For small container images, SOCI will have less of an impact, and may even slow down the time taken to launch AWS Fargate Tasks. This is because there is an overhead to download SOCI artifacts and setting up a FUSE filesystem. In our testing we have found SOCI starts to have a noticeable impact when container images are greater than 250MB compressed. For container images <250MB, the initial lazy loading overhead may be greater than the time taken to pull the full container image using traditional methods.

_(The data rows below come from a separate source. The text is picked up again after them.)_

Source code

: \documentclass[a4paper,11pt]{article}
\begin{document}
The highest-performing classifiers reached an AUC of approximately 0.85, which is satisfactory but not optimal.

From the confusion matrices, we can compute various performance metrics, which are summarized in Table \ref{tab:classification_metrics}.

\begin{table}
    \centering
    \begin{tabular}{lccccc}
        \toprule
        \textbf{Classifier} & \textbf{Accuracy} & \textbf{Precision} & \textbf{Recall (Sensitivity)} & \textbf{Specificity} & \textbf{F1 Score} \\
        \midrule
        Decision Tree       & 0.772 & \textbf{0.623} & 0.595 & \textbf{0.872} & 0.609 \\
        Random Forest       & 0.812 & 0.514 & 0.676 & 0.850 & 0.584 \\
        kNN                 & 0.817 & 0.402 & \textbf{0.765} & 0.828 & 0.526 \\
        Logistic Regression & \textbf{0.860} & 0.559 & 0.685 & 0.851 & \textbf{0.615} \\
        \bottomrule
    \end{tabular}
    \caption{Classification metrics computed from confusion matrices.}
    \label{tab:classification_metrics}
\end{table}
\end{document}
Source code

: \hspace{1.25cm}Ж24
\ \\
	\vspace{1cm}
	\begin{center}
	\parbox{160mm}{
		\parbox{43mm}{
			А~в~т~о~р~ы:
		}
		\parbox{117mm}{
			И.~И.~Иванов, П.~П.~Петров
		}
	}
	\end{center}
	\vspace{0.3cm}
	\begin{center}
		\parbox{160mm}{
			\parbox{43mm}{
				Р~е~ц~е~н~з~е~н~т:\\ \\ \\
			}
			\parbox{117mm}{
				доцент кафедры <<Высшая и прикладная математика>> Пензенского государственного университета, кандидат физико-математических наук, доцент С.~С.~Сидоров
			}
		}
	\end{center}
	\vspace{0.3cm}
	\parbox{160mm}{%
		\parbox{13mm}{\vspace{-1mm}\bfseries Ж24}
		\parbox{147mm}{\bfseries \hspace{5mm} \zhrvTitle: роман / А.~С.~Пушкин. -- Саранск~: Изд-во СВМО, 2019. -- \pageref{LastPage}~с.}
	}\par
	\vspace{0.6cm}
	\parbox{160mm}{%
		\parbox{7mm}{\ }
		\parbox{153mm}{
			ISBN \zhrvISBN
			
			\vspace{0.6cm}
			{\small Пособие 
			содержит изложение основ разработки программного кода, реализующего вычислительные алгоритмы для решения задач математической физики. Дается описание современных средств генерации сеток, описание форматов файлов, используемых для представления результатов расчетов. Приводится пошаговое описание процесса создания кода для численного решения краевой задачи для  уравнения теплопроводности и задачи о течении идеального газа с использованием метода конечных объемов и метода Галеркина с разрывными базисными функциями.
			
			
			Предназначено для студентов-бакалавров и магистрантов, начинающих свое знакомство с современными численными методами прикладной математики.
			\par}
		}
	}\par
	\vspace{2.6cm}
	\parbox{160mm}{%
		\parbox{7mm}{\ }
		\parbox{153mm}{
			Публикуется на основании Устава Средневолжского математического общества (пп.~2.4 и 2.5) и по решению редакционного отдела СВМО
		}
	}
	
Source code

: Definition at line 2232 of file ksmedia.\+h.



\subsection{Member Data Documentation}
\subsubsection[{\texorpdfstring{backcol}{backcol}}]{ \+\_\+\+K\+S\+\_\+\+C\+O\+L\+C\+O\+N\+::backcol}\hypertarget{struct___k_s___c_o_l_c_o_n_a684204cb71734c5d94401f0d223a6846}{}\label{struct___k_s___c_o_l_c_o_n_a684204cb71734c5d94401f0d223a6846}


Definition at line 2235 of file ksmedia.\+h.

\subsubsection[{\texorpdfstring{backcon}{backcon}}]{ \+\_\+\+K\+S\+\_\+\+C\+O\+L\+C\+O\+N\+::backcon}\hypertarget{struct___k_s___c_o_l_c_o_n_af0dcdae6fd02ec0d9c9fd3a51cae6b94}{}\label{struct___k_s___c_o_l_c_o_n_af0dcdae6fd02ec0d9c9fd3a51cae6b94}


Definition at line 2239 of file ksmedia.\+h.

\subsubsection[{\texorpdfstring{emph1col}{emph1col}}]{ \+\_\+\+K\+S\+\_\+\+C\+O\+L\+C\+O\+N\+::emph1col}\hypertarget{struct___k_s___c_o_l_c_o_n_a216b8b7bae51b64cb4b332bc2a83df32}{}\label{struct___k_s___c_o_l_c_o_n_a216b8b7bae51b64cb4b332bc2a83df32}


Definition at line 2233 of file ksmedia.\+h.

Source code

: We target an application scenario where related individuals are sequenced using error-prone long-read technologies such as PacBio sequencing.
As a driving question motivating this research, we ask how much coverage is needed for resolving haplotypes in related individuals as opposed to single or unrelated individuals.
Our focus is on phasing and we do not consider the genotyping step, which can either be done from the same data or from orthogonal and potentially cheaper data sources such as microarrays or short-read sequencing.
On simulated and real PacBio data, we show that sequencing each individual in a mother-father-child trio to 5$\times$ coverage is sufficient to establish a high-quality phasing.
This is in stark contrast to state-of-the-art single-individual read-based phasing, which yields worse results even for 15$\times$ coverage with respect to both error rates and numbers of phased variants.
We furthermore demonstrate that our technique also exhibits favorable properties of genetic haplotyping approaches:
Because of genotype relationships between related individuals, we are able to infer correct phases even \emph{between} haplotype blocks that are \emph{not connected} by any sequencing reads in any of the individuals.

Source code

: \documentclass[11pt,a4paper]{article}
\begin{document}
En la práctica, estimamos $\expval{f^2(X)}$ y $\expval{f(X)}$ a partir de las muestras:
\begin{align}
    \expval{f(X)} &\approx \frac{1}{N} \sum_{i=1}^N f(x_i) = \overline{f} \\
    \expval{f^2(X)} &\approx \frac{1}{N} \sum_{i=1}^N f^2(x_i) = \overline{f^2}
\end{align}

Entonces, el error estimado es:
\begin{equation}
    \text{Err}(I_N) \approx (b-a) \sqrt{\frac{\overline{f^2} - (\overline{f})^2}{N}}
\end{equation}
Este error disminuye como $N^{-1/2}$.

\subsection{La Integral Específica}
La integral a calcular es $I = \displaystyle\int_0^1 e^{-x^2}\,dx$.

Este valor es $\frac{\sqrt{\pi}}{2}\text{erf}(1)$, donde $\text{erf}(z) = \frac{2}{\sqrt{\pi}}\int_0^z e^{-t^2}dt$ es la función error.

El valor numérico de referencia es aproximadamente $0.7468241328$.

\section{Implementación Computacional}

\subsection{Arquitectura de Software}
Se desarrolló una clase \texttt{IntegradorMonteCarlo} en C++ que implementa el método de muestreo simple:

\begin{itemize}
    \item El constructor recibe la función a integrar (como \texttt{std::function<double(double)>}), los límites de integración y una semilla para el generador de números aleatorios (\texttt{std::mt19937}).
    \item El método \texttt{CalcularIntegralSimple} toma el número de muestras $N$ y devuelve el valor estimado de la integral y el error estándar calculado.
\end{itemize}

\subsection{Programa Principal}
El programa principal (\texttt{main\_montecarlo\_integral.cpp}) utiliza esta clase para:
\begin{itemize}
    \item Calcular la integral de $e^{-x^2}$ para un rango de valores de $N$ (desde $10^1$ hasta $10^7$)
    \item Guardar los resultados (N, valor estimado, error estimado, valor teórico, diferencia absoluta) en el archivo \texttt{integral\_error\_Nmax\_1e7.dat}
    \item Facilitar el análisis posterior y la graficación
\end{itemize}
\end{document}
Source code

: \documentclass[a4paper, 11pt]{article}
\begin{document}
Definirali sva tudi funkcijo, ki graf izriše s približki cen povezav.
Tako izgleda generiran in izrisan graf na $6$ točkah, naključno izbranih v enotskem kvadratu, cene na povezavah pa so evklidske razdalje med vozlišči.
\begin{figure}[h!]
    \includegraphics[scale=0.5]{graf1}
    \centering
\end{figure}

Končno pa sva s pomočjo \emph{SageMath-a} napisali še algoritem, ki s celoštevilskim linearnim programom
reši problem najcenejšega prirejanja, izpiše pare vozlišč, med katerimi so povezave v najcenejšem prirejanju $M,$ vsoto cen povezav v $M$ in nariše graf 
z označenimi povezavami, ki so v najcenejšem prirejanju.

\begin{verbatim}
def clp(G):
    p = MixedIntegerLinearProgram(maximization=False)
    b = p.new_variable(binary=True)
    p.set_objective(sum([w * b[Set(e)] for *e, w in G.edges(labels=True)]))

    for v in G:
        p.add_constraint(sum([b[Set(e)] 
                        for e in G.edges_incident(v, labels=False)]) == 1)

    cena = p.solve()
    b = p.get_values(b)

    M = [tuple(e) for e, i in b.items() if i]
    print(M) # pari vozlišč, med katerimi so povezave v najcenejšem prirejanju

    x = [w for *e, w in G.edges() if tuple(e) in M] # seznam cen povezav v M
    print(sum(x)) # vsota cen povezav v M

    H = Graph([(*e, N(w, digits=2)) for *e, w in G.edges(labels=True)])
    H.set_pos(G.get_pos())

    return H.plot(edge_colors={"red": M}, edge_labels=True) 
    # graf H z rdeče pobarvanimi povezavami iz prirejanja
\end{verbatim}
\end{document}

Container Image layer sizes
When creating a SOCI Index with
soci create, there’s a parameter that controls the minimum size of a container image layer that the client will generate a zTOC for. By default, this is a 10MB layer, which is tuned with the
--min-layer-size flag. When creating a SOCI Index when the client detects a small layer, it skips the generation of a zTOC for that layer, and that layer won’t be lazy loaded at runtime. Internal testing has shown that it is more performant to simply download the entire small layer at launch time, rather than lazily loading it. In small container images, if all layers in the container image are under 10MB, then no SOCI Index is created.
It is worth remembering when creating SOCI Indexes for side car containers. All container image layers in a logging or monitoring container image may be under 10MB. Therefore, to create a SOCI Index for them this parameter may need to be tuned.
In this post we have gone under the hood into Seekable OCI and the SOCI snapshotter. We have dived into the SOCI Index, how it inventories the contents of a container image, and investigated ways it can be automated both in AWS and in existing CI/CD pipelines. Finally, we explored some of the caveats when using SOCI on AWS Fargate today.
The SOCI snapshotter builds on the foundational work in lazy loading container images first discussed in Google’s CRFS project and then later in the stargz snapshotter. With this week’s launch on AWS Fargate, customers can now lazily load container images in Amazon ECS Tasks on AWS Fargate. In the future, we’ll make it easier to run SOCI with other container orchestrators. We encourage you to get involved and follow the ongoing developments in the soci-snapshotter project on GitHub.